▶ _ASSIGNED TASK_:
Word for word, retype the records below.

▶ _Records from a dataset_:
────────────────
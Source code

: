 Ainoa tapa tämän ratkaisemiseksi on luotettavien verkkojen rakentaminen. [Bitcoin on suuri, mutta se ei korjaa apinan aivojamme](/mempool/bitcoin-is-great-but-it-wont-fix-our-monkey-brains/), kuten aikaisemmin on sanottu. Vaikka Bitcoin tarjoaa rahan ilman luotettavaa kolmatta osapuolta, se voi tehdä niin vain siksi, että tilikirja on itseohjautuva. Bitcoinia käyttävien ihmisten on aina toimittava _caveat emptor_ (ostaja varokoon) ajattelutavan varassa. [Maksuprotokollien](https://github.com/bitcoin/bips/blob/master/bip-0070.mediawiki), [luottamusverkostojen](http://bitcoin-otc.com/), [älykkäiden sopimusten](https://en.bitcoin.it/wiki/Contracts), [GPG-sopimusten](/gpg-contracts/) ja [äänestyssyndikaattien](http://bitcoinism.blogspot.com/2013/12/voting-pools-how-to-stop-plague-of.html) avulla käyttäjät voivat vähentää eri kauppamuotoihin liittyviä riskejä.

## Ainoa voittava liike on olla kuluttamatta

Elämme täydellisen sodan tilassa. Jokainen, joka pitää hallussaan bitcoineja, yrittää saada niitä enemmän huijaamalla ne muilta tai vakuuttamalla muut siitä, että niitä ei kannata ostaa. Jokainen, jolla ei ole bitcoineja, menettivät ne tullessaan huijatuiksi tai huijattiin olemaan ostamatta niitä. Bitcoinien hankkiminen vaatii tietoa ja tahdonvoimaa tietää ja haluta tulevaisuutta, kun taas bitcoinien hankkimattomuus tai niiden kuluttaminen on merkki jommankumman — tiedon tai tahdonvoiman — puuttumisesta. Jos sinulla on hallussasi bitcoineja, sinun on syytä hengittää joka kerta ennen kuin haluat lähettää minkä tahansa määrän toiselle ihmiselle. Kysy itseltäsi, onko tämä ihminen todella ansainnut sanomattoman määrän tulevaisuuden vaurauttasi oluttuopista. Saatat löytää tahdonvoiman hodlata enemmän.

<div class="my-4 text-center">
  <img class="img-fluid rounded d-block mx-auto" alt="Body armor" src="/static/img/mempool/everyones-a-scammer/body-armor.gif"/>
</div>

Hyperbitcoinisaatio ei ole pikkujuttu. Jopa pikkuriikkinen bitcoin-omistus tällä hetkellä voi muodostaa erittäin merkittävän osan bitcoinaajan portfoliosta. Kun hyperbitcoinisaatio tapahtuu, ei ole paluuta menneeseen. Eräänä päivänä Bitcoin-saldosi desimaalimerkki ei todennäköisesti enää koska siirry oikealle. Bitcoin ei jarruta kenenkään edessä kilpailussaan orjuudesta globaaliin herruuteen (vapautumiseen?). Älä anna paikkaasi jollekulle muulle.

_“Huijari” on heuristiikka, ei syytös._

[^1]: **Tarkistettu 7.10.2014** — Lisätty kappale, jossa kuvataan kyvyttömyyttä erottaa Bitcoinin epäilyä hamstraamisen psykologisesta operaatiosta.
────────────────
▶ _YOUR SOLUTION_:
Source code

: Ainoa tapa tämän ratkaisemiseksi on luotettavien verkkojen rakentaminen. [Bitcoin on suuri, mutta se ei korjaa apinan aivojamme](/mempool/bitcoin-is-great-but-it-wont-fix-our-monkey-brains/), kuten aikaisemmin on sanottu. Vaikka Bitcoin tarjoaa rahan ilman luotettavaa kolmatta osapuolta, se voi tehdä niin vain siksi, että tilikirja on itseohjautuva. Bitcoinia käyttävien ihmisten on aina toimittava _caveat emptor_ (ostaja varokoon) ajattelutavan varassa. [Maksuprotokollien](https://github.com/bitcoin/bips/blob/master/bip-0070.mediawiki), [luottamusverkostojen](http://bitcoin-otc.com/), [älykkäiden sopimusten](https://en.bitcoin.it/wiki/Contracts), [GPG-sopimusten](/gpg-contracts/) ja [äänestyssyndikaattien](http://bitcoinism.blogspot.com/2013/12/voting-pools-how-to-stop-plague-of.html) avulla käyttäjät voivat vähentää eri kauppamuotoihin liittyviä riskejä.

## Ainoa voittava liike on olla kuluttamatta

Elämme täydellisen sodan tilassa. Jokainen, joka pitää hallussaan bitcoineja, yrittää saada niitä enemmän huijaamalla ne muilta tai vakuuttamalla muut siitä, että niitä ei kannata ostaa. Jokainen, jolla ei ole bitcoineja, menettivät ne tullessaan huijatuiksi tai huijattiin olemaan ostamatta niitä. Bitcoinien hankkiminen vaatii tietoa ja tahdonvoimaa tietää ja haluta tulevaisuutta, kun taas bitcoinien hankkimattomuus tai niiden kuluttaminen on merkki jommankumman — tiedon tai tahdonvoiman — puuttumisesta. Jos sinulla on hallussasi bitcoineja, sinun on syytä hengittää joka kerta ennen kuin haluat lähettää minkä tahansa määrän toiselle ihmiselle. Kysy itseltäsi, onko tämä ihminen todella ansainnut sanomattoman määrän tulevaisuuden vaurauttasi oluttuopista. Saatat löytää tahdonvoiman hodlata enemmän.

<div class="my-4 text-center">
  <img class="img-fluid rounded d-block mx-auto" alt="Body armor" src="/static/img/mempool/everyones-a-scammer/body-armor.gif"/>
</div>

Hyperbitcoinisaatio ei ole pikkujuttu. Jopa pikkuriikkinen bitcoin-omistus tällä hetkellä voi muodostaa erittäin merkittävän osan bitcoinaajan portfoliosta. Kun hyperbitcoinisaatio tapahtuu, ei ole paluuta menneeseen. Eräänä päivänä Bitcoin-saldosi desimaalimerkki ei todennäköisesti enää koska siirry oikealle. Bitcoin ei jarruta kenenkään edessä kilpailussaan orjuudesta globaaliin herruuteen (vapautumiseen?). Älä anna paikkaasi jollekulle muulle.

_“Huijari” on heuristiikka, ei syytös._

[^1]: **Tarkistettu 7.10.2014** — Lisätty kappale, jossa kuvataan kyvyttömyyttä erottaa Bitcoinin epäilyä hamstraamisen psykologisesta operaatiosta.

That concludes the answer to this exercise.